Shan News
“Impossible” was the word used by a senior member of the National Democratic Alliance Army-Eastern Shan State (NDAA-ESS) in response to the claim made by Burma’s rulers yesterday of the overwhelming public support given to the military-drawn draft constitution on May 10.
“How can that be when, in most cases, only a small number of people had the opportunity to vote?” he asked rhetorically.
According to official figures 99.07% of eligible voters had turned out, out of which 92.4% had voted in favor of the draft.
The NDAA-ESS, based in Mongla, 87km northeast of Kengtung on the Sino-Burma border, had set up 3 polling stations in areas under its sway: at Mongla, Saleu and Nampan. “None of our members went to vote,” he said, “and only people who live near the polling stations turned up. And most of them, to my knowledge, just put crosses (standing for disapproval) in their ballot papers.”
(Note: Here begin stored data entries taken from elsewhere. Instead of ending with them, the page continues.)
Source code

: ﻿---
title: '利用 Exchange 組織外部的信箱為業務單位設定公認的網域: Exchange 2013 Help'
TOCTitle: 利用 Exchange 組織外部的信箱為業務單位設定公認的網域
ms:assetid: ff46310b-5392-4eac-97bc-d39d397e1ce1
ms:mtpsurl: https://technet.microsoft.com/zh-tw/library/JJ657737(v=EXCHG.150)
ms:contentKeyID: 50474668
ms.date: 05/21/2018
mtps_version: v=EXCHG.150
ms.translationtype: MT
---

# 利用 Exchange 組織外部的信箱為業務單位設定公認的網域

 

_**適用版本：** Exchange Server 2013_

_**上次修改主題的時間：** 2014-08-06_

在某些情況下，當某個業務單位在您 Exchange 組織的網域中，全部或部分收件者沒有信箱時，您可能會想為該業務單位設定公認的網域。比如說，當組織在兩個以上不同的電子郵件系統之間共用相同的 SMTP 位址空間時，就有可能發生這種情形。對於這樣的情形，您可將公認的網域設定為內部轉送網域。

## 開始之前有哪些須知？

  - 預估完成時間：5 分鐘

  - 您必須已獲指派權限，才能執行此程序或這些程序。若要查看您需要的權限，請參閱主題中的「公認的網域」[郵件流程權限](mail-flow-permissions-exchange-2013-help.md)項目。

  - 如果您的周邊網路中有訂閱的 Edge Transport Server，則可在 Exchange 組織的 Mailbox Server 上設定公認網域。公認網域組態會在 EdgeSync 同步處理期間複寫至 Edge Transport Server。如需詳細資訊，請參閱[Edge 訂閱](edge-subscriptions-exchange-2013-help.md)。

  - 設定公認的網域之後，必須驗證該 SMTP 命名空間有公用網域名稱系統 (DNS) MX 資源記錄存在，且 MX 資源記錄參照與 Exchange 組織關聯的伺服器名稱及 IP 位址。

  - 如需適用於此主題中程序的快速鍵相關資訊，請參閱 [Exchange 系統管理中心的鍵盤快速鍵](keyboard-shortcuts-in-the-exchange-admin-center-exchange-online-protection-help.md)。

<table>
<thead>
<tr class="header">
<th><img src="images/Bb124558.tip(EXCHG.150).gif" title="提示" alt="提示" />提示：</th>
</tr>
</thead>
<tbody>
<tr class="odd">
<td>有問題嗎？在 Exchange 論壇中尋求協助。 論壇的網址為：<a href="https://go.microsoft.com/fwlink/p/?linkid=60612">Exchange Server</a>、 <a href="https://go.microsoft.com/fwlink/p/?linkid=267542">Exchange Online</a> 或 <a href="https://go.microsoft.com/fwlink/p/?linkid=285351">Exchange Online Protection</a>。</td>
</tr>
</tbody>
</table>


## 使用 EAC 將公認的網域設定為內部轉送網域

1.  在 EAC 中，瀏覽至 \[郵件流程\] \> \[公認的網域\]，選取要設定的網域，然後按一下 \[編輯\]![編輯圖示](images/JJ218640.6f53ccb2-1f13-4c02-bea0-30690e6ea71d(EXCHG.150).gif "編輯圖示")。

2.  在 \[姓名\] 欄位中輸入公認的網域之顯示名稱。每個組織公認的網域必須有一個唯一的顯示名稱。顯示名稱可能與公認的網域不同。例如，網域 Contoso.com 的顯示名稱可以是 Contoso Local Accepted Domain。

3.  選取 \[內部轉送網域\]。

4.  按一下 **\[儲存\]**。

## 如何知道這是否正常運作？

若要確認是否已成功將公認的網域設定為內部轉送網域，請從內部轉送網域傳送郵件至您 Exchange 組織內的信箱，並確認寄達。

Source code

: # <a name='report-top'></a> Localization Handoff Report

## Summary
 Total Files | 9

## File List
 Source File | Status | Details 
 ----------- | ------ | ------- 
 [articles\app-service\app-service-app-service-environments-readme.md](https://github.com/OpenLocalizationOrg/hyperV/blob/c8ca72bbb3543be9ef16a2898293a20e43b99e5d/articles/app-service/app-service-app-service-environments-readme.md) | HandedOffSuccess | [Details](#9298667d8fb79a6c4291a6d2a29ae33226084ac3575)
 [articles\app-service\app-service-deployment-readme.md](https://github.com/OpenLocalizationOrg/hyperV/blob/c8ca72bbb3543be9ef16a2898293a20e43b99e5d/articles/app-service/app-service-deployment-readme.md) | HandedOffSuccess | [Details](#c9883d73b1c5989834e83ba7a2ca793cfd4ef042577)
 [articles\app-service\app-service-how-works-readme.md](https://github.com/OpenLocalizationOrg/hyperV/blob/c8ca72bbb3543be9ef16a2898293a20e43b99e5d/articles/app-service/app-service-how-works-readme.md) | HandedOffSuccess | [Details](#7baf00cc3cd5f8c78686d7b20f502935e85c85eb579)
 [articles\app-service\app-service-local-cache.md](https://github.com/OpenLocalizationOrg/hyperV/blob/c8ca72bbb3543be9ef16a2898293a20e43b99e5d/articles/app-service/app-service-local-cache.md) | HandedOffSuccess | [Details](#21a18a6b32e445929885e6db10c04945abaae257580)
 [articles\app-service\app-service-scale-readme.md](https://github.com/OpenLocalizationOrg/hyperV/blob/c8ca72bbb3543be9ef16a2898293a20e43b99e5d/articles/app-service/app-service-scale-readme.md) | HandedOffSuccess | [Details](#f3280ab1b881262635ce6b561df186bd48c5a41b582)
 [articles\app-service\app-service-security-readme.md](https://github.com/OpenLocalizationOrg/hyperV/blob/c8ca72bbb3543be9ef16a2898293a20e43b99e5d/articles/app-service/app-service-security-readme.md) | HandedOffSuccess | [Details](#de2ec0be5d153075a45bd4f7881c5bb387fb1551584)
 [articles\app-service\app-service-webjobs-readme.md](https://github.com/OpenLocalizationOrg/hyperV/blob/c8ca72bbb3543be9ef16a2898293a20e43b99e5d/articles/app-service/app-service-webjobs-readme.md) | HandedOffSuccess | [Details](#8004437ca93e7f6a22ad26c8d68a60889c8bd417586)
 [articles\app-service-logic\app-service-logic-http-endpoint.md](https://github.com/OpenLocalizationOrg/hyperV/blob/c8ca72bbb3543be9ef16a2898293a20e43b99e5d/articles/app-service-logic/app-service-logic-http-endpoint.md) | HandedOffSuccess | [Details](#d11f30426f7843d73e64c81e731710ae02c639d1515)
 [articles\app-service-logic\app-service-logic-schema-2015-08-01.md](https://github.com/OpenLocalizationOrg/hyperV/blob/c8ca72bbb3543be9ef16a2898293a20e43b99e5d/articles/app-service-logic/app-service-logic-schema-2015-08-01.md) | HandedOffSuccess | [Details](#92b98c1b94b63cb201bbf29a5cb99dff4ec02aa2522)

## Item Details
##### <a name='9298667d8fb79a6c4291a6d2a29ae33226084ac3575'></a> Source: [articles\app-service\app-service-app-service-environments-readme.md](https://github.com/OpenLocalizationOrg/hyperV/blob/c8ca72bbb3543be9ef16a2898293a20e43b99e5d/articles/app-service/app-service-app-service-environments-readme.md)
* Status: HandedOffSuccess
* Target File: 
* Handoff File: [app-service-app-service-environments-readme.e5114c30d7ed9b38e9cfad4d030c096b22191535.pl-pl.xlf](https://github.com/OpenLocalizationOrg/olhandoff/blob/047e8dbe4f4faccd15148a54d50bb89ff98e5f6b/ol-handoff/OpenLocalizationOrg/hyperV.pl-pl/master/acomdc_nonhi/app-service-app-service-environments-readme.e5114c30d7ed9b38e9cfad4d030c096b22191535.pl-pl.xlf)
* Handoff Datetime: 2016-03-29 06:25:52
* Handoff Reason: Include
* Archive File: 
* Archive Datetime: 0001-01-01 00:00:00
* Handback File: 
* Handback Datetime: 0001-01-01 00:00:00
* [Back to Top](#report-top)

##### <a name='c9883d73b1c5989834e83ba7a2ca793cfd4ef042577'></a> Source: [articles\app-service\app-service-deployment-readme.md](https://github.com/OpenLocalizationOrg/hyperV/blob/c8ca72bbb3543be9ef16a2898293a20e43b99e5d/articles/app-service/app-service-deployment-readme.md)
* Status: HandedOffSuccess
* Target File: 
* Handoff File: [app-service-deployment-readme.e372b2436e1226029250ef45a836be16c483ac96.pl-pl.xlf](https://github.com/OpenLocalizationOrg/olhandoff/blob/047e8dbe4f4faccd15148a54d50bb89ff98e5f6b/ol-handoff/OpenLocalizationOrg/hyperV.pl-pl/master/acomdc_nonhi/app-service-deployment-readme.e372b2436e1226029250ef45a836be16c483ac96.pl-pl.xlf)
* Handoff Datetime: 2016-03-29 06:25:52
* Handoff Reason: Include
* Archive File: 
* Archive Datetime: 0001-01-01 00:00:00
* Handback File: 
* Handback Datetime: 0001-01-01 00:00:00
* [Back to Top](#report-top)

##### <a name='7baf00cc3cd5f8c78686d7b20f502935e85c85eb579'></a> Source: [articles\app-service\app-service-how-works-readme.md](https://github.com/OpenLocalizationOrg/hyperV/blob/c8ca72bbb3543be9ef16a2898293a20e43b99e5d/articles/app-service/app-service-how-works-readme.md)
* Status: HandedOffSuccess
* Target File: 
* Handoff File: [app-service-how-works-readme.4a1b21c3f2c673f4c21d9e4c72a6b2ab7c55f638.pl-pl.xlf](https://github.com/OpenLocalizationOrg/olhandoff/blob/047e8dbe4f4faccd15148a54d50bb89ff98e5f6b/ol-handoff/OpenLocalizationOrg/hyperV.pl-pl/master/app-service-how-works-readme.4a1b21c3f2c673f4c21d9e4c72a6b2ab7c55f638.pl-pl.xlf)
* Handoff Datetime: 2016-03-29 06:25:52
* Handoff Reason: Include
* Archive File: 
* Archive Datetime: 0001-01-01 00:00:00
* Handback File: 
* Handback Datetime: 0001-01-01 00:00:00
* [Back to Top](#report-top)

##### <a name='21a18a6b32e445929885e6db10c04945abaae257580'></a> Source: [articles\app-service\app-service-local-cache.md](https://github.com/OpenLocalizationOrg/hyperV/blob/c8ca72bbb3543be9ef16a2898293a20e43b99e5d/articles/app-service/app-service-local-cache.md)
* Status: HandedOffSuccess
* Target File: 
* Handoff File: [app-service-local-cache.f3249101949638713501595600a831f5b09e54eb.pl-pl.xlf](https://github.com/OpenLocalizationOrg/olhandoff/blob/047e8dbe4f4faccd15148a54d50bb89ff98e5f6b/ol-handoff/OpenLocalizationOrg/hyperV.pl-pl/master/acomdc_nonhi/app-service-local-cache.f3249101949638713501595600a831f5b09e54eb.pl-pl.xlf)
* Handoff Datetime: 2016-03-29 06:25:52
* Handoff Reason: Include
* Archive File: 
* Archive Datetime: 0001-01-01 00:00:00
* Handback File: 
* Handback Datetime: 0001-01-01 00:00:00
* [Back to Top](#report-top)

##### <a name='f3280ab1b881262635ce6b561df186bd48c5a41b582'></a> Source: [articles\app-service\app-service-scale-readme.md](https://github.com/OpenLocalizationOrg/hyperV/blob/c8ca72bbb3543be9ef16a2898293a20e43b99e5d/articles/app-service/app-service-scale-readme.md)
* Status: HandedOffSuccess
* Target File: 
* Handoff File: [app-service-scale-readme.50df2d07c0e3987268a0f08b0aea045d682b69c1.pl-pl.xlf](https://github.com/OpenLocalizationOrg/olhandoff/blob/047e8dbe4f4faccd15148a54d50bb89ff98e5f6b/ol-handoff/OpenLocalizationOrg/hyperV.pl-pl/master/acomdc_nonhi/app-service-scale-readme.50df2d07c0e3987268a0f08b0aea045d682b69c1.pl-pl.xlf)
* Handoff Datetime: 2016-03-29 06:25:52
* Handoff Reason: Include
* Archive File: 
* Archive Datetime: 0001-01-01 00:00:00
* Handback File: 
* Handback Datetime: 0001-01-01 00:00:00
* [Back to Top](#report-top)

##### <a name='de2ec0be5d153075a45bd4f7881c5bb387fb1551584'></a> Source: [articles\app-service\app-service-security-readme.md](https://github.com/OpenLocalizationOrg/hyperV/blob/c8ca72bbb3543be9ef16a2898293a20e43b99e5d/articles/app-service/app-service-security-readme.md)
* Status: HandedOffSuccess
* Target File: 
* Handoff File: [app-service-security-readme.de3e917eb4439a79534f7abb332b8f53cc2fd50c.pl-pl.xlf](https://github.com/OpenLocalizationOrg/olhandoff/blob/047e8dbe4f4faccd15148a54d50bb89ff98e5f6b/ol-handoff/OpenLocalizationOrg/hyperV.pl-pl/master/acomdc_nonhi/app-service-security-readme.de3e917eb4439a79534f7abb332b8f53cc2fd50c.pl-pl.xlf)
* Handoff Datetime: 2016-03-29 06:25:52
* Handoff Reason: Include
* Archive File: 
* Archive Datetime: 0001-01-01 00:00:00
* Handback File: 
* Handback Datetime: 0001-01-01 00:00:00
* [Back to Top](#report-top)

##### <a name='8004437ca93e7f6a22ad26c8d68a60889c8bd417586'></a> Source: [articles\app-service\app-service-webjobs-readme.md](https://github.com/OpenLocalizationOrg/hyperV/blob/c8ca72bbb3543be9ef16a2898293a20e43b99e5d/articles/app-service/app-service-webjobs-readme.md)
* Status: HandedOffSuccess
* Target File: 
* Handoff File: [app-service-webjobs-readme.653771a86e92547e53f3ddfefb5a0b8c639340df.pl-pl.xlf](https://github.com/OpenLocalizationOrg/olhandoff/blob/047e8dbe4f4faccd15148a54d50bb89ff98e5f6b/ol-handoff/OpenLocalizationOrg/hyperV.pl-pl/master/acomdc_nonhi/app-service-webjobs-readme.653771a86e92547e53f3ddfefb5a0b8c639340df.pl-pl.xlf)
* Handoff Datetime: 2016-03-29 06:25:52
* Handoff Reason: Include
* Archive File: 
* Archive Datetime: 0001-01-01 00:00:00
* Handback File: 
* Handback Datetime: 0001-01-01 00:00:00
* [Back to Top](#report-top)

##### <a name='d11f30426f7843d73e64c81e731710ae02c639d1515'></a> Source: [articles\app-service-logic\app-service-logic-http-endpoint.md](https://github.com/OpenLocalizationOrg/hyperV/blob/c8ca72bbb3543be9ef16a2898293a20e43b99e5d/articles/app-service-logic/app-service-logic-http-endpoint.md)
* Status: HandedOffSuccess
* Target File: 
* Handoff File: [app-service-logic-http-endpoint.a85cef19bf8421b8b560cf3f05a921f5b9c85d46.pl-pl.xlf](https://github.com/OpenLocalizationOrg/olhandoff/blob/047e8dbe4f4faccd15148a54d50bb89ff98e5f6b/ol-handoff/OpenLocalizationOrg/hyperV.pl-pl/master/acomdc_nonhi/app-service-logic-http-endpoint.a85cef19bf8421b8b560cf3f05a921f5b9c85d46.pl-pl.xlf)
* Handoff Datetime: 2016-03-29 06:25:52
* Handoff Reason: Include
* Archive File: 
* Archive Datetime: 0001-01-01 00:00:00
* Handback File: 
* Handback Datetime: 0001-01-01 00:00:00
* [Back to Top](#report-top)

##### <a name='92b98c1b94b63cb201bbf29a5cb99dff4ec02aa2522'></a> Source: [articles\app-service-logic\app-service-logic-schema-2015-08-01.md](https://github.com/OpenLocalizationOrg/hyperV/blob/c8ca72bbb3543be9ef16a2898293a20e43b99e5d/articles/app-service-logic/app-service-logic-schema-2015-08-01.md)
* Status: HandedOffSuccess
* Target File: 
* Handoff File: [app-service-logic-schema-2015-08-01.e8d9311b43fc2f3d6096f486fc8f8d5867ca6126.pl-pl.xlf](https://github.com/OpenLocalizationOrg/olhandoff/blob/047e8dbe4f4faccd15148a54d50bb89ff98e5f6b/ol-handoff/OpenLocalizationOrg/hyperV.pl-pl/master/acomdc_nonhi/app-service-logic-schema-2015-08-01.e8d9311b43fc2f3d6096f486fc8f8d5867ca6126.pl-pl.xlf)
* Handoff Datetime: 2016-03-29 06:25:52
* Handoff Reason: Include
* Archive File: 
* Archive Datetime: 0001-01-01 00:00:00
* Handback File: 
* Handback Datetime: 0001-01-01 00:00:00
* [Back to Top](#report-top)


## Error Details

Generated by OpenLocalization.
A commander of one of the 4 brigades of Shan State Army (SSA) North, who wishes to remain anonymous, agreed. “The authorities did not set up a polling station for Namlap tract (Tangyan township, Lashio district, northern Shan State),” he wrote to SHAN yesterday. “Instead , the headman of Namlap tract was summoned to put 500 ticks for 500 voters in the ballot papers.”
He quoted a principal of a middle school who was appointed as a polling station official as saying, “We (referendum officials) had been threatened with a jail sentence plus fine, in the event that there are more crosses than ticks.”
He was “dead sure” that the draft charter would have been defeated if the referendum had strictly followed the rules of the civilized world. “There is not a single ceasefire group that has agreed to surrender their arms”, he said. “All the opposition politicians, both inside and outside prisons, and the Buddhist Sangha, both at home and abroad, are also against it. They will continue to be a fishbone in the throat (Shan expression meaning a barrier in the way) against the regime.”
Neither group however has issued any official statement to bolster the two officer’s views.
The draft charter’s Article 338 stipulates that all armed organizations must come under the command of the Tatmadaw (Armed Forces).
There are 13 major ceasefire groups in Burma with a combined strength of 42,000, according to a study made by the Ethnic Nationalities Council (ENC).